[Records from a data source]
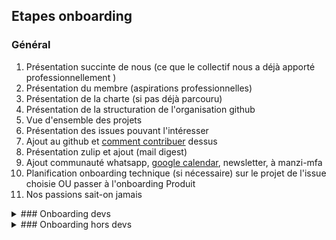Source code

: 
## Etapes onboarding

### Général

1. Présentation succinte de nous (ce que le collectif nous a déjà apporté professionnellement )
2. Présentation du membre (aspirations professionnelles)
3. Présentation de la charte (si pas déjà parcouru)
5. Présentation de la structuration de l'organisation github
6. Vue d'ensemble des projets
7. Présentation des issues pouvant l'intéresser
8. Ajout au github et [comment contribuer](https://github.com/firstcontributions/first-contributions) dessus
9. Présentation zulip et ajout (mail digest)
10. Ajout communauté whatsapp, [google calendar](NjZkODkyNTUwNmUzMzJiY2M3ZmQwYjM5NDA1OThmNDEzZjNkODE1N2YxYWJjYzcyNjUwMTFkNjY4NGU1MDg1ZkBncm91cC5jYWxlbmRhci5nb29nbGUuY29t), newsletter, à manzi-mfa
11. Planification onboarding technique (si nécessaire) sur le projet de l'issue choisie OU passer à l'onboarding Produit
12. Nos passions sait-on jamais


<details>
  <summary> ### Onboarding devs</summary>

  #### Commun

  0. Ajout à GitHub Education si la personne est étudiante.
  1. Cliquez sur le lien Gitpod et expliquez pendant son exécution (laissez le navigateur ouvert).
  2. Changez le thème de Gitpod si nécessaire et persistez celui-ci.
  3. Présentation des plugins [Cody](https://www.loom.com/share/bf13980faa7a4d3d8991c3cdc72e40ae?sid=bfdc7647-6674-4ff5-9493-dee725776588) et AWS Toolkit (CodeWhisperer).
  4. Ajout au channel des secrets pour configurer les informations demandées par Gitpod.
  5. Créez une branche (sans le "_") et ajoutez un espace (pre-commit corrige automatiquement) puis ajoutez un commentaire sur le fichier Python ou TensorFlow.
  6. Éteignez/redémarrez (obligation de passer par Gitpod et non GitHub sinon doublon/perte).
  7. Montrez où l'on peut modifier l'IDE par défaut.
  8. Créez la branche de travail et poussez (configurez Gitpod pour autoriser la lecture/écriture dans les dépôts + autorisez les popups).
  9. Créez une demande de fusion GitHub et analysez.
  10. Montrez comment, dans ce cas, recréer son environnement à partir de sa branche.

  #### Mtchoun-mouh

  1. Trouvez l'URL du site web dans la pull request et entrez un utilisateur.
  2. Récupérez l'URL d'accès à la console et visualisez l'utilisateur dans DynamoDB.
  3. À partir de DynamoDB, faites un bref aperçu du serverless [ici](https://www.youtube.com/watch?v=HaehHcLVCTo).
  4. Si vous travaillez sur le flux d'enregistrement : Accédez à AWS Lambda et effectuez une exécution positive (à partir du lambda-test-event.json).
  5. Ensuite, effectuez une exécution négative (ajoutez "zzz" dans le code).
  6. Si vous travaillez dans le flux de scan : Remplissez la base d'URL à l'aide du script et effectuez une exécution positive puis négative.

  #### Tchoung-te

  1. Activez l'ouverture de popups depuis l'instance et cliquez sur le lien vers Jupyter Lab (montrez le truc).
  2. Effectuez une tâche consistant à créer un nouveau notebook en partant du fichier le plus propre.
  3. Ouvrez ce fichier propre (refined-qualified) avec l'outil et montrez que vous pouvez utiliser Ctrl+F.
  4. Ouvrez également le fichier par Internet en utilisant Datasette-Lite (le lien se trouve dans le README) pour des besoins avancés.
  5. L'utilisateur crée ensuite un notebook et importe le dernier fichier (il devrait avoir l'autocomplétion grâce à NbQA).

</details>



<details>
    <summary> ### Onboarding hors devs</summary>

  #### Marketing

  1. [Board kanban](https://github.com/orgs/mongulu-cm/projects/2/views/4)
  2. [Matomo](https://matomo.mongulu.cm)
    
  #### Produit

  0. Présentation de https://lobemb
  1. e.mongulu.cm/ avec board kanban, Matomo,Posthog,Sentry,lien des produits(Gogocarto) et identfiants dans zulip
  2. Les membres sont dans dans https://github.com/mongulu-cm/contacts
  3. Focus sur les issues de https://github.com/mongulu-cm/lobembe et choix/création

</details>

Task requirements: Print again, exactly, the lines of the records above from the first line through the line with "9. Présentation zulip et ajout (mail digest)". No pictures.

Solved problem:
Source code

: 
## Etapes onboarding

### Général

1. Présentation succinte de nous (ce que le collectif nous a déjà apporté professionnellement )
2. Présentation du membre (aspirations professionnelles)
3. Présentation de la charte (si pas déjà parcouru)
5. Présentation de la structuration de l'organisation github
6. Vue d'ensemble des projets
7. Présentation des issues pouvant l'intéresser
8. Ajout au github et [comment contribuer](https://github.com/firstcontributions/first-contributions) dessus
9. Présentation zulip et ajout (mail digest)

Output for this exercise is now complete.